Haarausfall, kreisrunder Haarausfall bis Alopezie

Haarausfall ist ein sehr weit verbreitetes Leiden und führt häufig zum Hautarzt. Haarausfall ist aus dermatologischer Sicht sehr ernst zu nehmen, da er nicht nur kosmetisch störend sondern für die Betroffenen oftmals psychisch als sehr belastend empfunden wird. Es gibt verschiedene Formen der Alopezie, sehr häufig ist der kreisrunde Haarausfall. Auch andere Erkrankungen der Kopfhaut können zur Alopezie führen.
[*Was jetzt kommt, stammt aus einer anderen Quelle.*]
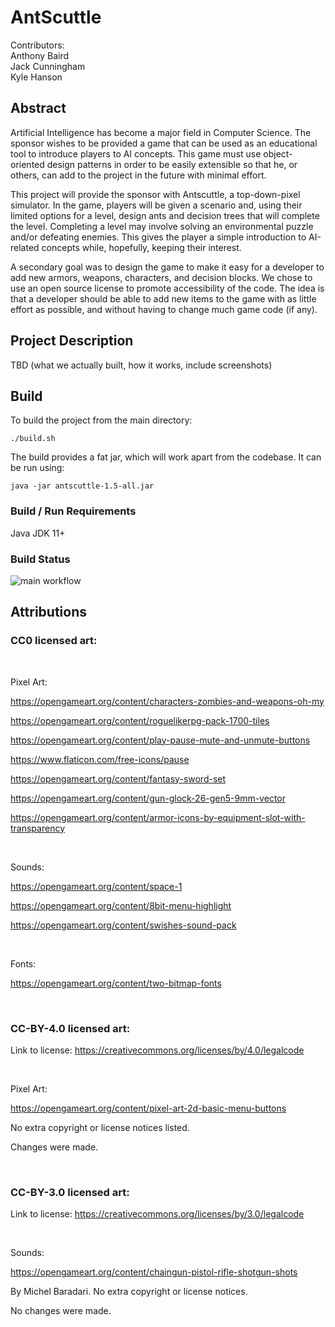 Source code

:# AntScuttle

Contributors:<br>
Anthony Baird<br>
Jack Cunningham<br>
Kyle Hanson<br>

## Abstract
Artificial Intelligence has become a major field in Computer Science. The sponsor wishes to be
provided a game that can be used as an educational tool to introduce players to AI concepts. This
game must use object-oriented design patterns in order to be easily extensible so that he, or others,
can add to the project in the future with minimal effort.

This project will provide the sponsor with Antscuttle, a top-down-pixel simulator. In the game,
players will be given a scenario and, using their limited options for a level, design ants and decision
trees that will complete the level. Completing a level may involve solving an environmental puzzle
and/or defeating enemies. This gives the player a simple introduction to AI-related concepts while,
hopefully, keeping their interest.

A secondary goal was to design the game to make it easy for a developer to add new armors, weapons,
characters, and decision blocks. We chose to use an open source license to promote accessibility of
the code. The idea is that a developer should be able to add new items to the game with as little 
effort as possible, and without having to change much game code (if any).

## Project Description

TBD (what we actually built, how it works, include screenshots)

## Build
To build the project from the main directory:
```
./build.sh
```

The build provides a fat jar, which will work apart from the codebase. It can be run using:
```
java -jar antscuttle-1.5-all.jar
```

### Build / Run Requirements
Java JDK 11+

### Build Status
![main workflow](https://github.com/cs481-ekh/s23-scuttlers/actions/workflows/main.yml/badge.svg)

## Attributions

### CC0 licensed art:

<br>

Pixel Art:

https://opengameart.org/content/characters-zombies-and-weapons-oh-my

https://opengameart.org/content/roguelikerpg-pack-1700-tiles

https://opengameart.org/content/play-pause-mute-and-unmute-buttons

https://www.flaticon.com/free-icons/pause

https://opengameart.org/content/fantasy-sword-set

https://opengameart.org/content/gun-glock-26-gen5-9mm-vector

https://opengameart.org/content/armor-icons-by-equipment-slot-with-transparency

<br>

Sounds:

https://opengameart.org/content/space-1

https://opengameart.org/content/8bit-menu-highlight

https://opengameart.org/content/swishes-sound-pack

<br>

Fonts: 

https://opengameart.org/content/two-bitmap-fonts

<br>

### CC-BY-4.0 licensed art:

Link to license: https://creativecommons.org/licenses/by/4.0/legalcode

<br>

Pixel Art:

https://opengameart.org/content/pixel-art-2d-basic-menu-buttons

No extra copyright or license notices listed.

Changes were made.

<br>

### CC-BY-3.0 licensed art:

Link to license: https://creativecommons.org/licenses/by/3.0/legalcode

<br>

Sounds:

https://opengameart.org/content/chaingun-pistol-rifle-shotgun-shots

By Michel Baradari. No extra copyright or license notices.

No changes were made.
Manchmal reicht die Verschreibung eines Haarwuchsmittels, wie bei der androgenetischen Alopezie.

Mögliche Ursachen für einen verstärkten, über das normale Mass hinausgehenden Haarausfall sind neben der erblichen Komponente (androgenetische Alopezie) auch hormonelle Ursachen, Stoffwechselerkrankungen oder Stress bzw. Minderversorgung mit Vitaminen und Mineralstoffen der Haare. Daneben gibt es zahlreiche Sonderformen des Haarausfalles wie zum Beispiel die z.B. Alopezia areata. Erkrankungen Haare & Nägel oder auch eingewachsener Nagel sind sehr häufig.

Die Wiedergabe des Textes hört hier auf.